(DATA FOR PROCESSING Opens)

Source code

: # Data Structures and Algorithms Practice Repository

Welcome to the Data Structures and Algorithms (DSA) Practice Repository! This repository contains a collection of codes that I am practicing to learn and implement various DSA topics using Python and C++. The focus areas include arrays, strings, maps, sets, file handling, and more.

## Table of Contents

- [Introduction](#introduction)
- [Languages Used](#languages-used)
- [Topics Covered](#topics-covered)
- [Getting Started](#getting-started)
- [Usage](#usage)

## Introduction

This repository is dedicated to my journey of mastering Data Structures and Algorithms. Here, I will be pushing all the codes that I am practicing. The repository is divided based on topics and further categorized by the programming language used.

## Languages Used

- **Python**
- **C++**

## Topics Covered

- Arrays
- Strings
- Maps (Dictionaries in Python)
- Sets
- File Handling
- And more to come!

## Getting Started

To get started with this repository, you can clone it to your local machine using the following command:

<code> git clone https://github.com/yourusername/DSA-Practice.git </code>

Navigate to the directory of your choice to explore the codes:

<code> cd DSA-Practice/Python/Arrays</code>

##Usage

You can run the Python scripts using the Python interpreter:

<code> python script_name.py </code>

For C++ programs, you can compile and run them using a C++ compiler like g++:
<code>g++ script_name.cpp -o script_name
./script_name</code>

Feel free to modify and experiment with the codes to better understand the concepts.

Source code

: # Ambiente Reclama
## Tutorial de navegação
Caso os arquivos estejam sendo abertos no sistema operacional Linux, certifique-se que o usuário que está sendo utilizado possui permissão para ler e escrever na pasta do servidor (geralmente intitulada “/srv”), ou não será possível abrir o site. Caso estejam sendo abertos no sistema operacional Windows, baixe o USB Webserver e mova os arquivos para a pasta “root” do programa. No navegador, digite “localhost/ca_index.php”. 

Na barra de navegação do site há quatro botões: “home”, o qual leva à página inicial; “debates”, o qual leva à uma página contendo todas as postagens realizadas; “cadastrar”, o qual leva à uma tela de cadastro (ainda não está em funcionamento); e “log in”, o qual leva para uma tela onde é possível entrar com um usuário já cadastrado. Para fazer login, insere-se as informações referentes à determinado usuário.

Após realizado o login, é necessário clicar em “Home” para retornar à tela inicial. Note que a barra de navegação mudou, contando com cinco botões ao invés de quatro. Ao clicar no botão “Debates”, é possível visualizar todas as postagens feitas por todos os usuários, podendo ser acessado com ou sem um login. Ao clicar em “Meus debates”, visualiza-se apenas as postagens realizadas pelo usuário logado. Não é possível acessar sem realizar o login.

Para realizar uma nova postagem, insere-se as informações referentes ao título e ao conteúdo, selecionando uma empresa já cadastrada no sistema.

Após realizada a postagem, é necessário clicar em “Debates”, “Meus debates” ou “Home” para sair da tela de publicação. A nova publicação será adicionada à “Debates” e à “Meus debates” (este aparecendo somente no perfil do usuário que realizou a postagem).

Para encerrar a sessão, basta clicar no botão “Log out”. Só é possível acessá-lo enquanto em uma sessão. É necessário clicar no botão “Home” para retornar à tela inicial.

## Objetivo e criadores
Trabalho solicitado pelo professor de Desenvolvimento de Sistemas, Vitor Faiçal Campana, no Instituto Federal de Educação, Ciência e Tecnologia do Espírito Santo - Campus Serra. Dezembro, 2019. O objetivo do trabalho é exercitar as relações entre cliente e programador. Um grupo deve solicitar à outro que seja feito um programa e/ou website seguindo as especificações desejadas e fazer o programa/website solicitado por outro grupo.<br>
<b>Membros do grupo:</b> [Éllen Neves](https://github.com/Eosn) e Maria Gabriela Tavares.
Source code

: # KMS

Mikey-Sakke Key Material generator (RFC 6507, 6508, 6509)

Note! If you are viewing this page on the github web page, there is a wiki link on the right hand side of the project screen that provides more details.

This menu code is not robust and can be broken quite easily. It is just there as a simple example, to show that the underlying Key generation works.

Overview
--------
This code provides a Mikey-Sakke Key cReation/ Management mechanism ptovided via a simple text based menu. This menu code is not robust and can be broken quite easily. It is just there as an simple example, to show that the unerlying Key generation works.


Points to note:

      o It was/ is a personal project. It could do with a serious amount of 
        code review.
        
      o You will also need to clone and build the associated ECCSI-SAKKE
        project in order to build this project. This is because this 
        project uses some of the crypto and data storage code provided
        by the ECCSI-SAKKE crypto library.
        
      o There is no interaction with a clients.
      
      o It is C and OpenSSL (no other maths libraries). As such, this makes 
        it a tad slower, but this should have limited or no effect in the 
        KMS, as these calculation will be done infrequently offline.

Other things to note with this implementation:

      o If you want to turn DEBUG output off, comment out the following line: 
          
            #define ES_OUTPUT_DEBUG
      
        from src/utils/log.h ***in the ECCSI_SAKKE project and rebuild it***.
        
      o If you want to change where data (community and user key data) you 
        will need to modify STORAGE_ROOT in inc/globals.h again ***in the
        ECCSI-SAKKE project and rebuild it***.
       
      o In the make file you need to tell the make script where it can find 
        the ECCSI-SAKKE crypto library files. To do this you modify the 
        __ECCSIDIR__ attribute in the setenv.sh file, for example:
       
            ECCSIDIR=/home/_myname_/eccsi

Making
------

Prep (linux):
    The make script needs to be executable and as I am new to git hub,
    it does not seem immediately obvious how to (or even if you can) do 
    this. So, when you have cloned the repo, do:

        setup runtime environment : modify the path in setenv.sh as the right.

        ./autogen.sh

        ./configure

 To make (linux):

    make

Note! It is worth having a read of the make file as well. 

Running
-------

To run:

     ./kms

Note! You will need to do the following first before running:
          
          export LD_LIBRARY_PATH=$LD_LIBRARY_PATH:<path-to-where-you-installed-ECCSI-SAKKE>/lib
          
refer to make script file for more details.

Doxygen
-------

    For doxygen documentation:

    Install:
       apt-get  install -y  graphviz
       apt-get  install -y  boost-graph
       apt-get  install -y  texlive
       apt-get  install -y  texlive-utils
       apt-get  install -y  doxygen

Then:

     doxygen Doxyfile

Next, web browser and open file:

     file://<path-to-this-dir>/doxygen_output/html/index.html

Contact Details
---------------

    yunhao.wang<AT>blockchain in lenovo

(DATA FOR PROCESSING Closes)

■ PROBLEM STATEMENT
Scan the material above line by line for "path". State how many lines have it, and nothing more.

■ EXERCISE ANSWER
3